Source texts of formatted documents:

--- START ---

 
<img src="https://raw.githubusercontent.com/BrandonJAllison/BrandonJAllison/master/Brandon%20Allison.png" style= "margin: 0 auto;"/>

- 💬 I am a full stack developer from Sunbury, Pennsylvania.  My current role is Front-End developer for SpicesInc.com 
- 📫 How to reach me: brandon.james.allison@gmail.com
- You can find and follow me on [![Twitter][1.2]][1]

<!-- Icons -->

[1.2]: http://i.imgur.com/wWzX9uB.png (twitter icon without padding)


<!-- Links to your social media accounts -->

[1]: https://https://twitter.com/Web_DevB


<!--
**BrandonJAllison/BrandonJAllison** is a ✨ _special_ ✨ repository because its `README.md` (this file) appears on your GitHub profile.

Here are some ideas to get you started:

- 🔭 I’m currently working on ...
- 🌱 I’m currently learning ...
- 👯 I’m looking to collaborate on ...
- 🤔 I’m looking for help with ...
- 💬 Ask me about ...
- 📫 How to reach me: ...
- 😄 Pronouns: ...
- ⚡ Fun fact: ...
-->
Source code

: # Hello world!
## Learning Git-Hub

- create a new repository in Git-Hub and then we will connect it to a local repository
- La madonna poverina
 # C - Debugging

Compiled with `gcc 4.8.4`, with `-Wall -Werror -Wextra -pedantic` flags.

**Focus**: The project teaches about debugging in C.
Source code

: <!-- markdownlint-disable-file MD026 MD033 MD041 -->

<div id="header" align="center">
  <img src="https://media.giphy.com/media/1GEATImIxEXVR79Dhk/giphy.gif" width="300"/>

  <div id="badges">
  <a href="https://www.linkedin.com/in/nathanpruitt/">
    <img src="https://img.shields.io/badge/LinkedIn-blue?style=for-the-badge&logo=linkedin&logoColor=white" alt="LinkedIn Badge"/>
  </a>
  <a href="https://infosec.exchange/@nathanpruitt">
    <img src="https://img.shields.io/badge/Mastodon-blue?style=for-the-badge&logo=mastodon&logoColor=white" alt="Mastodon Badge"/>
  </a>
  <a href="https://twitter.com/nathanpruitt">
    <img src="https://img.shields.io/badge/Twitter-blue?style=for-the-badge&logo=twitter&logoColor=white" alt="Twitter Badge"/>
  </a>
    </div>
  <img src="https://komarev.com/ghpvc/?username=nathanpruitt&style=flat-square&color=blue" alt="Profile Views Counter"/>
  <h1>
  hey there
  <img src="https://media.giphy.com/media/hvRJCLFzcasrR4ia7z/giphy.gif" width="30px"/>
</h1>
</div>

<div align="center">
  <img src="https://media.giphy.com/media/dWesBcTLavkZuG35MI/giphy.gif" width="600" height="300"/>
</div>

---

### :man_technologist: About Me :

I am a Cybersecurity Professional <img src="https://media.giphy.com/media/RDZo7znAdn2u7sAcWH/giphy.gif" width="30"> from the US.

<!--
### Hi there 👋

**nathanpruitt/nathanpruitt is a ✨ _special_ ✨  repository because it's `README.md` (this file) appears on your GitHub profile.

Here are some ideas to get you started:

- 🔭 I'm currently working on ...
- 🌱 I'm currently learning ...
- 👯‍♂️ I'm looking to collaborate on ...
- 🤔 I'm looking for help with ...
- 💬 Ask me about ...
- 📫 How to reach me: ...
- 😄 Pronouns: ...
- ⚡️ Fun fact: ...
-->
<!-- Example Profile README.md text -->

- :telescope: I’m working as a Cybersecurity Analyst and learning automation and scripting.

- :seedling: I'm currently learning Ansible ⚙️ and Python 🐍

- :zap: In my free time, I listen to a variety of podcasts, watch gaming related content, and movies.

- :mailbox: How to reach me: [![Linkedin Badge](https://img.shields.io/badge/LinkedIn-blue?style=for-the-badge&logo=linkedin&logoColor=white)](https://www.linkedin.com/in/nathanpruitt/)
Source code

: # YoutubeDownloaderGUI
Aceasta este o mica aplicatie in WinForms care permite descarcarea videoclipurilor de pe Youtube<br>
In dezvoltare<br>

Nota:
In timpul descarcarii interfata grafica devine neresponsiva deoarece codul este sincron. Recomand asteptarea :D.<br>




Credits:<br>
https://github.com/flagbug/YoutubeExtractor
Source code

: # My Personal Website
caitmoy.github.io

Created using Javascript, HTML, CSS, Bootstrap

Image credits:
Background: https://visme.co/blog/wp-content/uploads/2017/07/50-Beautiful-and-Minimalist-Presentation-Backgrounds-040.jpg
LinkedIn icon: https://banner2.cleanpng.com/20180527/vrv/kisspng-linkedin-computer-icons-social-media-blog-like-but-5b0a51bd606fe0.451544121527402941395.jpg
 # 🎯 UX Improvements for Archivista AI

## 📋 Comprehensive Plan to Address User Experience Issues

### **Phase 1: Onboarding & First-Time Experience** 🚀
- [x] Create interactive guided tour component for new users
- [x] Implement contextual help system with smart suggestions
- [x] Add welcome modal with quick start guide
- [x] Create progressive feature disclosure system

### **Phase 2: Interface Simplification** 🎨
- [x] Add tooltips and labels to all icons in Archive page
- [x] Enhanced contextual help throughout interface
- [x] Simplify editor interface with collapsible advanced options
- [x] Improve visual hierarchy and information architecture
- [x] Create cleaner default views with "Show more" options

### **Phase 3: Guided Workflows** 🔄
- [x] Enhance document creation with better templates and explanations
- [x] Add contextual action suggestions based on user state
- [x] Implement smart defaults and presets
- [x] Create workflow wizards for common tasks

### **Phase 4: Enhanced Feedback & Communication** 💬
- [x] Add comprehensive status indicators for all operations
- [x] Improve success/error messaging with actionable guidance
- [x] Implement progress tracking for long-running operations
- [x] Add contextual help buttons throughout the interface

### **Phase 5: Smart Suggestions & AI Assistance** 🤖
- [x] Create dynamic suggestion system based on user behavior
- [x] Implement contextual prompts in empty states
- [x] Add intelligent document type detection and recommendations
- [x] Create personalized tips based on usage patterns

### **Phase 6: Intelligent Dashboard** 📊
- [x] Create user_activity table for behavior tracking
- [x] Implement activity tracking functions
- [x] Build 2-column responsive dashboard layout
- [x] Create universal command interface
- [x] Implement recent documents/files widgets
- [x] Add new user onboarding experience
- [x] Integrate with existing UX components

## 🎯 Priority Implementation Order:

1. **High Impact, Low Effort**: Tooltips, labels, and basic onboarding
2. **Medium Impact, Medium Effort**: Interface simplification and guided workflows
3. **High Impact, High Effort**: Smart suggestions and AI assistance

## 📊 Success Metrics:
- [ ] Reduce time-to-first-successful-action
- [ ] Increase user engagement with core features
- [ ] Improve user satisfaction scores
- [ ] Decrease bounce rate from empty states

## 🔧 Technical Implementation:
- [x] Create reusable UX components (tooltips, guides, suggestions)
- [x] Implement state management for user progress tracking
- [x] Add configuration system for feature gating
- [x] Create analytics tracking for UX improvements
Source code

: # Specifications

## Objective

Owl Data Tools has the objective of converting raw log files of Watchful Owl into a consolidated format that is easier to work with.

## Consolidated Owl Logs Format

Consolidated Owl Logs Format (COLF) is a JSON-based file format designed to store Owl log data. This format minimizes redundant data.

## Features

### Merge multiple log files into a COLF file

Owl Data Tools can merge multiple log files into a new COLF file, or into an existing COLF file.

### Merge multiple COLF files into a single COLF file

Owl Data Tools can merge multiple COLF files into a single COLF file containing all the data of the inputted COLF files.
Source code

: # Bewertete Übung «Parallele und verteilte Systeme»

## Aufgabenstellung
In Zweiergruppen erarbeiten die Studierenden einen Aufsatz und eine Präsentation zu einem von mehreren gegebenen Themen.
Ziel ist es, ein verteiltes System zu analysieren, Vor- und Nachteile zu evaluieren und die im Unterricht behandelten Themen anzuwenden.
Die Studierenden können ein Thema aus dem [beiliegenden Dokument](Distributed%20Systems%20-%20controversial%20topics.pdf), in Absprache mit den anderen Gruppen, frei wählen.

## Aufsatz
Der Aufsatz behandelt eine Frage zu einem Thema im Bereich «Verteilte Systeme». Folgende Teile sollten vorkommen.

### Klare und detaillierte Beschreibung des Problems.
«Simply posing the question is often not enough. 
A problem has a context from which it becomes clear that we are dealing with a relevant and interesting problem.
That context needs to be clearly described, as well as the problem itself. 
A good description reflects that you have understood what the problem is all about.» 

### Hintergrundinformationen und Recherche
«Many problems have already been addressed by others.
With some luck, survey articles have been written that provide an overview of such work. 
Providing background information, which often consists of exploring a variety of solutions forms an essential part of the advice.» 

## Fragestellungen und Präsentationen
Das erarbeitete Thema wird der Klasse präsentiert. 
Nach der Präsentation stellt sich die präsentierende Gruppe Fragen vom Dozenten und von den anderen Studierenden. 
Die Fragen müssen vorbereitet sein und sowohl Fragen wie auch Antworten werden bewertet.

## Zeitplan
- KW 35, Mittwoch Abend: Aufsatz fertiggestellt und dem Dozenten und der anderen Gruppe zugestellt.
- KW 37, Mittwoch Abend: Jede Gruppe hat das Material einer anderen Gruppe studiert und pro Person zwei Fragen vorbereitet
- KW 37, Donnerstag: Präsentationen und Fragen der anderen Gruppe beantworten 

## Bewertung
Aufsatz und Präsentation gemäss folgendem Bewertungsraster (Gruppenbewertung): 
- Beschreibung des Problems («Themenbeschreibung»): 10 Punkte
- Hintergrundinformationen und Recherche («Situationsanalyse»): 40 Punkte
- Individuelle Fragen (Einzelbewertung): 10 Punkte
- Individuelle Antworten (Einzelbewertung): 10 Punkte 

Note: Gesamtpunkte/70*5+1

--- END ---

Only the lines above from the line containing "- [x] Create personalized" through the line containing "## Consolidated Owl Logs Format" should be retyped, exactly and with both ends included.

- [x] Create personalized tips based on usage patterns

### **Phase 6: Intelligent Dashboard** 📊
- [x] Create user_activity table for behavior tracking
- [x] Implement activity tracking functions
- [x] Build 2-column responsive dashboard layout
- [x] Create universal command interface
- [x] Implement recent documents/files widgets
- [x] Add new user onboarding experience
- [x] Integrate with existing UX components

## 🎯 Priority Implementation Order:

1. **High Impact, Low Effort**: Tooltips, labels, and basic onboarding
2. **Medium Impact, Medium Effort**: Interface simplification and guided workflows
3. **High Impact, High Effort**: Smart suggestions and AI assistance

## 📊 Success Metrics:
- [ ] Reduce time-to-first-successful-action
- [ ] Increase user engagement with core features
- [ ] Improve user satisfaction scores
- [ ] Decrease bounce rate from empty states

## 🔧 Technical Implementation:
- [x] Create reusable UX components (tooltips, guides, suggestions)
- [x] Implement state management for user progress tracking
- [x] Add configuration system for feature gating
- [x] Create analytics tracking for UX improvements
Source code

: # Specifications

## Objective

Owl Data Tools has the objective of converting raw log files of Watchful Owl into a consolidated format that is easier to work with.

## Consolidated Owl Logs Format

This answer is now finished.